> **EXERCISE PROMPT**: Two lines below mark the span: the one containing "Recent work on" and the one containing "and weight the". Set down both, plus every line between, exactly as they stand, and nothing else.

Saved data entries

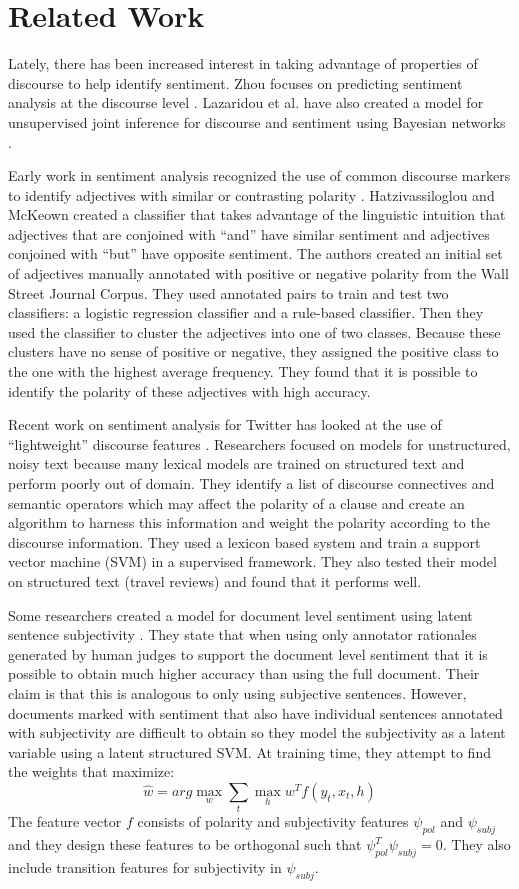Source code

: \documentclass[11pt,letterpaper]{article}
\begin{document}
\section{Related Work}

Lately, there has been increased interest in taking advantage of properties of discourse to help identify sentiment.
Zhou focuses on predicting
sentiment analysis at the discourse level \cite{Zhou}. 
Lazaridou et al. have also created a model for unsupervised joint inference for
discourse and sentiment using Bayesian networks \cite{Lazaridou}.

Early work in sentiment analysis recognized the use of common discourse markers to identify adjectives with similar or contrasting polarity \cite{Hatzi}.
Hatzivassiloglou and McKeown created a classifier that takes advantage of the
linguistic intuition that adjectives that are conjoined with ``and'' have similar sentiment
and adjectives conjoined with ``but'' have opposite sentiment.  The authors
created an initial set of adjectives manually annotated with positive or negative
polarity from the Wall Street Journal Corpus. They used annotated pairs to train
and test two classifiers: a logistic regression classifier and a rule-based classifier.
Then they used the classifier to cluster the adjectives into one of two classes. Because
these clusters have no sense of positive or negative, they assigned the positive
class to the one with the highest average frequency.  They found that it is possible to identify the polarity of these adjectives
with high accuracy.

Recent work on sentiment analysis for Twitter has looked at the use of ``lightweight'' discourse features \cite{Mukherjee}.
Researchers focused on models for unstructured, noisy text because many lexical models are trained on structured text and perform poorly out of domain.
They identify a list of discourse connectives and semantic operators which may affect the polarity of a clause and create an algorithm to harness this information
and weight the polarity according to the discourse information.
They used a lexicon based system and train a support vector machine (SVM) in a supervised framework.
They also tested their model on structured text (travel reviews) and found that it performs well.

Some researchers created a model for document level sentiment using latent sentence subjectivity \cite{Yesselina}.
They state that when using only annotator rationales generated by human judges to support the document level sentiment that
it is possible to obtain much higher accuracy than using the full document.
Their claim is that this is analogous to only using subjective sentences.  However, documents marked with sentiment that also
have individual sentences annotated with subjectivity are difficult to obtain so they model the subjectivity as a latent variable using
a latent structured SVM.  
At training time, they attempt to find the weights that maximize:
$$\hat{w} = arg \max_w \sum_t \max_h w^T f(y_t, x_t, h)$$
The feature vector $f$ consists of polarity and subjectivity features $\psi_{pol}$ and $\psi_{subj}$ and they design these features to be orthogonal such that $\psi_{pol}^T\psi_{subj}=0$.
They also include transition features for subjectivity in $\psi_{subj}$.
\end{document}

> **RESPONSE**:
Recent work on sentiment analysis for Twitter has looked at the use of ``lightweight'' discourse features \cite{Mukherjee}.
Researchers focused on models for unstructured, noisy text because many lexical models are trained on structured text and perform poorly out of domain.
They identify a list of discourse connectives and semantic operators which may affect the polarity of a clause and create an algorithm to harness this information
and weight the polarity according to the discourse information.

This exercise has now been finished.